La mia migliore amica mi ha dato un’idea grandiosa e, come al solito, la devo ringraziare: il titolo di questo articolo è una cosa che ha detto lei nel cominciare a leggere “Anita. Storia di un viaggio”, mi ha dato finalmente l’idea per scrivere questo nuovo articolo e per aver il coraggio di raccontare questo viaggio che sto facendo insieme al mio personaggio. Perché è così, io sto viaggiando sia mentalmente che fisicamente con Anita, per far sì che venga letta e distribuita il più possibile nelle librerie e nelle case delle persone.
Voglio che il suo viaggio continui, ma non solo perché ho la presunzione di aver scritto un libro che valga la pena di essere letto almeno da qualcuno, soprattutto per quello che devo al personaggio di Anita.
Anita non è solo mia, non pretendo di essere stata in grado di raccontare una storia tanto universale che valga per tutti, ma credo che Anita possa essere anche di qualcun altro, ecco perché ho raccontato la sua storia.
Anita era una donna di grande coraggio, una donna che credeva fermamente nella propria intelligenza, in un periodo in cui ancora le donne pensavano quasi esclusivamente a trovare marito e a tenere bene la casa. Una delle prime laureate in Medicina a Genova, in un mondo tutto maschile, insieme ad altre tre temerarie come lei. Anita era un medico di successo che svolgeva un lavoro importante, era amata dalle madri dei suoi piccoli pazienti ed ogni giorno si alzava e trovava il coraggio di affrontare la fatica del lavoro, con impegno e dedizione.
Anita aveva tre figli, che ha amato profondamente, ha cresciuto e fatto studiare, e un marito al quale non faceva e non ha mai fatto mancare attenzioni e appoggio. Un marito al quale ha dimostrato la sua intelligenza per tutta la vita e con il quale era in grado di tenere discorsi di politica e di questioni sociali, ma anche di facezie (come avrebbe probabilmente detto lei) e piccole difficoltà quotidiane.
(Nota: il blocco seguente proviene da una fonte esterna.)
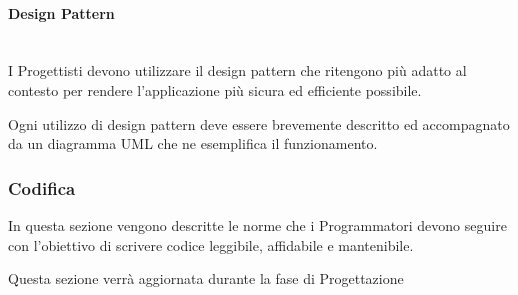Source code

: \paragraph{Design Pattern}\mbox{}\\
I Progettisti devono utilizzare il design pattern che ritengono più adatto al contesto per rendere l'applicazione più sicura ed efficiente possibile.

Ogni utilizzo di design pattern deve essere brevemente descritto ed accompagnato da un diagramma UML che ne esemplifica il funzionamento.

\subsubsection{Codifica}
In questa sezione vengono descritte le norme che i Programmatori devono seguire con l'obiettivo di scrivere codice leggibile, affidabile e mantenibile.

Questa sezione verrà aggiornata durante la fase di Progettazione

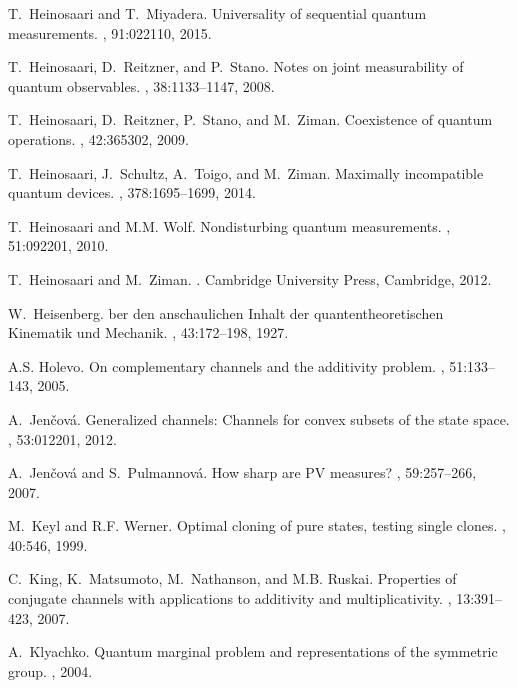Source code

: \documentclass[12pt]{iopart}
\theoremstyle{definition}
\begin{document}
{\begin{thebibliography}{10}
T.~Heinosaari and T.~Miyadera.
\newblock Universality of sequential quantum measurements.
, 91:022110, 2015.

T.~Heinosaari, D.~Reitzner, and P.~Stano.
\newblock Notes on joint measurability of quantum observables.
, 38:1133--1147, 2008.

T.~Heinosaari, D.~Reitzner, P.~Stano, and M.~Ziman.
\newblock Coexistence of quantum operations.
, 42:365302, 2009.

T.~Heinosaari, J.~Schultz, A.~Toigo, and M.~Ziman.
\newblock Maximally incompatible quantum devices.
, 378:1695--1699, 2014.

T.~Heinosaari and M.M. Wolf.
\newblock Nondisturbing quantum measurements.
, 51:092201, 2010.

T.~Heinosaari and M.~Ziman.
.
\newblock Cambridge University Press, Cambridge, 2012.

W.~Heisenberg.
ber den anschaulichen {I}nhalt der quantentheoretischen
  {K}inematik und {M}echanik.
, 43:172--198, 1927.

A.S. Holevo.
\newblock On complementary channels and the additivity problem.
, 51:133--143, 2005.

A.~Jen{\v{c}}ov\'a.
\newblock Generalized channels: {C}hannels for convex subsets of the state
  space.
, 53:012201, 2012.

A.~Jen\v{c}ov{\'a} and S.~Pulmannov{\'a}.
\newblock How sharp are {PV} measures?
, 59:257--266, 2007.

M.~Keyl and R.F. Werner.
\newblock Optimal cloning of pure states, testing single clones.
, 40:546, 1999.

C.~King, K.~Matsumoto, M.~Nathanson, and M.B. Ruskai.
\newblock Properties of conjugate channels with applications to additivity and
  multiplicativity.
, 13:391--423, 2007.

A.~Klyachko.
\newblock Quantum marginal problem and representations of the symmetric group.
, 2004.


\end{thebibliography}}
\end{document}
Anita ha affrontato la guerra e non in un paesino di montagna indisturbato, a Genova, una delle città più colpite dalla guerra; era un’impegnata di sinistra ed ha aiutato la sua migliore amica, che era ebrea a salvarsi dalle deportazioni dei nazifascisti.
Quella del viaggio che ha compiuto in bicicletta verso Gorizia nel 1945 è solo una delle piccole cose che ha fatto. Per questo ho scelto di raccontare la storia tutta dal suo punto di vista, perché era una donna straordinaria, nella sua semplicità e nel suo essere sconosciuta ai più, come ce ne sono state tante nel nostro passato.
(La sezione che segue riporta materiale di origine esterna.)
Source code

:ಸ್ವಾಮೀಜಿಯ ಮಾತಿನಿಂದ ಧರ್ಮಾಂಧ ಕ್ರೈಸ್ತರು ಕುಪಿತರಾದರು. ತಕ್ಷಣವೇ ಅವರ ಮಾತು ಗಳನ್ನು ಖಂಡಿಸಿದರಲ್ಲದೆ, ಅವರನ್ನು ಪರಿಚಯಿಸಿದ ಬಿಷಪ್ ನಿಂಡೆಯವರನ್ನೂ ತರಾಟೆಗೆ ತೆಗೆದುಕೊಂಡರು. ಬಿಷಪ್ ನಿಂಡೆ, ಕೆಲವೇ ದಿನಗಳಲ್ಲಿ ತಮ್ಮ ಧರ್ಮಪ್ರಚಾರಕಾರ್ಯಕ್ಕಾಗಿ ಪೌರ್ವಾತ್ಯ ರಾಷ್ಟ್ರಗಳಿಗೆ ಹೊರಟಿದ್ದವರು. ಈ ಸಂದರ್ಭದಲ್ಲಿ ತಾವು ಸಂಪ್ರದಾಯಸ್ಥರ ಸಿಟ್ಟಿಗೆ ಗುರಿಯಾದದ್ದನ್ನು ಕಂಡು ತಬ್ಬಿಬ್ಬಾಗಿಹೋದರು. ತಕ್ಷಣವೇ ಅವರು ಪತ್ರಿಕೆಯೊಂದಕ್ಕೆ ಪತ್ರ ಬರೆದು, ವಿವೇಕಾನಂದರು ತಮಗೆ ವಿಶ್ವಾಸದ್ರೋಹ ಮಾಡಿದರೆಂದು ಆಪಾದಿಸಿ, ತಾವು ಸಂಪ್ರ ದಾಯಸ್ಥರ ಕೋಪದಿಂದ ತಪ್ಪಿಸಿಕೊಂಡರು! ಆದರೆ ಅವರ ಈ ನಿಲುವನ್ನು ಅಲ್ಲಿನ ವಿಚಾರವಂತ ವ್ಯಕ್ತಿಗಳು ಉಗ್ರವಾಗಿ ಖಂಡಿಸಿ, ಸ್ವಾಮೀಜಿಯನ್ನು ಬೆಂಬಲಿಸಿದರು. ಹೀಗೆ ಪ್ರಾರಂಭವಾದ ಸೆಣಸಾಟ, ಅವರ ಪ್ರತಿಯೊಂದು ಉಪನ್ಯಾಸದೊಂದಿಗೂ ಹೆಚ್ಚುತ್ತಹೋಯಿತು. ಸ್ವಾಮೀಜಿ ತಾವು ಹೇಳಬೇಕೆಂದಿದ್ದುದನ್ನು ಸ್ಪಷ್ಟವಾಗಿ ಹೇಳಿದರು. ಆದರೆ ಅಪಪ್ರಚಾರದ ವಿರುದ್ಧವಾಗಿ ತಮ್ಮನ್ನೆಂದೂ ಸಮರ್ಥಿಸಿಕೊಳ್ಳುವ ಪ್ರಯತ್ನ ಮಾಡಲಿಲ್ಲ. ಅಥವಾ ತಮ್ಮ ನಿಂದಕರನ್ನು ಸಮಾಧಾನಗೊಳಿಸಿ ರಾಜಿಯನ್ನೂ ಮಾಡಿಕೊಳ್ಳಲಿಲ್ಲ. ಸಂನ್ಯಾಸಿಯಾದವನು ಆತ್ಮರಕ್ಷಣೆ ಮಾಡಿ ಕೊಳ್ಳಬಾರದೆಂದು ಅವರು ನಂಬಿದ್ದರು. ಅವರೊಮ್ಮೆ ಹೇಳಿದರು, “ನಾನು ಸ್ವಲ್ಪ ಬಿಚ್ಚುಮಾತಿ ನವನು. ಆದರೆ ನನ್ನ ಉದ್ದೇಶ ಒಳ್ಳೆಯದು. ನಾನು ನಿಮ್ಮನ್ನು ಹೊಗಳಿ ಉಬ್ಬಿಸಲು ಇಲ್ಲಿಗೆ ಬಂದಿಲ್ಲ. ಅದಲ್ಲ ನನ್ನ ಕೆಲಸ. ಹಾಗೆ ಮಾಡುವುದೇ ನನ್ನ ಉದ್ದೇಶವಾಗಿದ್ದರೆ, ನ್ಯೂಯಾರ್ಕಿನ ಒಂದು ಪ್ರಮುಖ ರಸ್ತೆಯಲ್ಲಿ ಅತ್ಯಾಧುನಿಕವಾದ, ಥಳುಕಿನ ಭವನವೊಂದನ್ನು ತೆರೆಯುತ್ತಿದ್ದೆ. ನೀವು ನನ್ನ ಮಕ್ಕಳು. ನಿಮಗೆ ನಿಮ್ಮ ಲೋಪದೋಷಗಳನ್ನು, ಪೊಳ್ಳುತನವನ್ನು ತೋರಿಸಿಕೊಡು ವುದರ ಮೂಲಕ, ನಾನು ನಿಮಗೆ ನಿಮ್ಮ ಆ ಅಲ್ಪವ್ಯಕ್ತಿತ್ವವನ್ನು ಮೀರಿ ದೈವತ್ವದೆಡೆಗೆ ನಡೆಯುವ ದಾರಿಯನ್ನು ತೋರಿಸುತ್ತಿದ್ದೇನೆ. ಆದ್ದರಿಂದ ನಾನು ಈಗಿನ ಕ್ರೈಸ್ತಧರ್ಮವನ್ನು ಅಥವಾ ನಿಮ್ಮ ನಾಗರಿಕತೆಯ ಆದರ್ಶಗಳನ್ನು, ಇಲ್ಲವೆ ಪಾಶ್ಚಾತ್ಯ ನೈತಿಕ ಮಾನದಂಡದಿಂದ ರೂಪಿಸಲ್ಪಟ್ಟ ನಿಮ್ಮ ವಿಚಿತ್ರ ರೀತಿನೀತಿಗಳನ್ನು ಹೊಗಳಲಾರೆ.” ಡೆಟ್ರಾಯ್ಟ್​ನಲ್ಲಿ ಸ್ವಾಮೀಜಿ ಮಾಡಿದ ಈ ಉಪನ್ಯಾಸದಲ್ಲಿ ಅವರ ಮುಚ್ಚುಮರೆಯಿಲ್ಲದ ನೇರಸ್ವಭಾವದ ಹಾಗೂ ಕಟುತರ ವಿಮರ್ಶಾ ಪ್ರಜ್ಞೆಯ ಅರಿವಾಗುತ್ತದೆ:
Anita è un esempio, è quella donna da cui vorrei aver preso anche solo una piccola briciola di coraggio, nell’affrontare le difficoltà della vita. È l’emblema di una donna che ogni giorno dimostra di essere più che meritevole di far parte del genere umano e soprattutto del genere femminile. Non è mai stata una femminista dichiarata, ma nel suo piccolo ha dimostrato una forza e un’autorevolezza che noi donne del 2000 forse ogni tanto vorremmo aver ereditato da lei e da quelle come lei. È una delle pioniere, per noi donne di questo nuovo secolo, che ancora facciamo fatica a farci spazio in un mondo maschile, è riuscita a coniugare lavoro e famiglia non trascurando né l’uno né l’altro e noi ancora adesso ci chiediamo se mai ce la faremo.
Anita non è solo mia, Anita è di tutte quelle donne che ancora oggi devono lottare per la loro emancipazione, per la loro indipendenza, anche intellettuale, per dimostrare le loro capacità, per essere rispettate e perché la loro femminilità sia trattata come un valore aggiunto e non come una sfortuna o una cosa da nascondere.
Io #viaggioconanita e voi cosa fate?